Almost all the plays had at least 500 shows to their credit. Iconic shows that have surpassed this record are Neelkontho (2,250 shows) featuring Soumitro, Barbadhu (1,700 shows) famous for its bold approach and Chowringhee which featured Shefali, the star cabaret dancer. "Barbadhu raised quite a many eyebrows because it was termed "vulgar" as the heroine was accused of exposing her bra. But Desh Patrika, a forefront newspaper, came out with a huge advertisement carrying testimonials from artists who watched the play. The advertisement said despite all the criticisms, 'Nobody could deter the play being shown for 1,000 nights,'" recalls Sujoy. Many years later, another play Awddyo Sesh Rajani recreated the play Barbadhu and the hullabaloo around it.
Then there were plays featuring mavericks, such as Setu by Tapas Sen, the legendary lights designer. People came to watch the iconic scene where the heroine commits suicide from a train. "The lighting was designed in such a way that the audience got a feeling that they too were on that train," remembers Sujoy. The film will discuss these and showcase old posters, tickets and advertisements of the plays.
The Midwives of Theatre is another fascinating find he stumbled upon during his research, notes Mukhopadhyay. "These were less privileged women who would dress up and visit the affluent homes to canvas the babus for the plays. If the babu was pleased, he would buy tickets. And they would get a commission from that. During the play, these women will take care of their children; and cater to the babus if he needed some paan or tobacco."
Today, these spaces have turned into mere structures of memories. "Academy of Fine Arts is the only existing theatre building where everyday theatre used to be held. Places like Rangmahal and Vishwaroopa have been turned into mall and restaurant respectively. Some are renovated like Star Theatre and Minerva, but the design has been compromised with. Kashi Vishwanath stage is almost non-accessible. Rangana is still there but it is soon to be demolished.

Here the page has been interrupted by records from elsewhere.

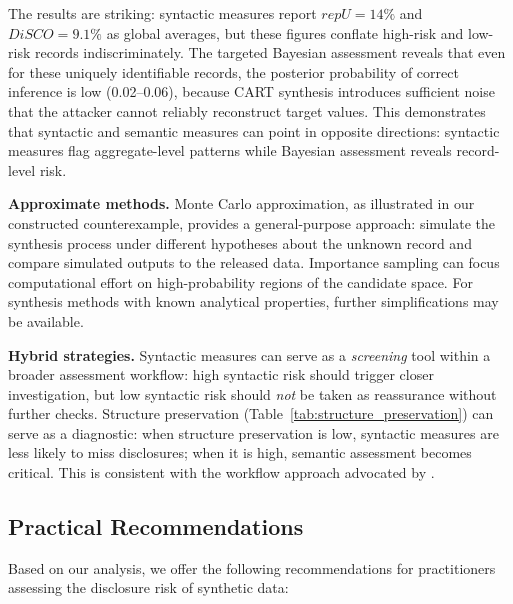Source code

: \documentclass[Afour,sageh,times,doublespace]{sagej}
\begin{document}
% 

The results are striking: syntactic measures report $repU = 14\%$ and $DiSCO = 9.1\%$ as global averages, but these figures conflate high-risk and low-risk records indiscriminately. The targeted Bayesian assessment reveals that even for these uniquely identifiable records, the posterior probability of correct inference is low (0.02--0.06), because CART synthesis introduces sufficient noise that the attacker cannot reliably reconstruct target values. This demonstrates that syntactic and semantic measures can point in opposite directions: syntactic measures flag aggregate-level patterns while Bayesian assessment reveals record-level risk.

\textbf{Approximate methods.} Monte Carlo approximation, as illustrated in our constructed counterexample, provides a general-purpose approach: simulate the synthesis process under different hypotheses about the unknown record and compare simulated outputs to the released data. Importance sampling can focus computational effort on high-probability regions of the candidate space. For synthesis methods with known analytical properties, further simplifications may be available.

\textbf{Hybrid strategies.} Syntactic measures can serve as a \textit{screening} tool within a broader assessment workflow: high syntactic risk should trigger closer investigation, but low syntactic risk should \textit{not} be taken as reassurance without further checks. Structure preservation (Table~\ref{tab:structure_preservation}) can serve as a diagnostic: when structure preservation is low, syntactic measures are less likely to miss disclosures; when it is high, semantic assessment becomes critical. This is consistent with the workflow approach advocated by \citet{Raab2024}.

\subsection{Practical Recommendations}

Based on our analysis, we offer the following recommendations for practitioners assessing the disclosure risk of synthetic data:
\end{document}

Sarkarina has already been sold," notes Mukhopadhyay.
The Government has done nothing to restore this heritage. "If a heritage building is destroyed, there will be a whole lot of movement. But, the same happens to the theatre district in a city, nobody raises a hue and cry," exclaims Sujoy. As an artiste, he says it was unnerving to see shopping malls and outlets occupy the very same place that holds witness to this cultural legacy.
Public theatre is still seen as an unorganised sector, says Sujoy. "Think of how many artistes have gone out of occupation during this lockdown period. The government has done nothing. Theatre must have a viable revenue model. Bengal especially has been reeling under post-COVID impact and the cyclone. Corporates and Government bodies must realise the arts must survive. There must be private patronage for theatre like it is in many parts of the world. Post-COVID we must attempt to give the status of an organised industry to theatre, with digital intervention."
The documentary releases on 30 June.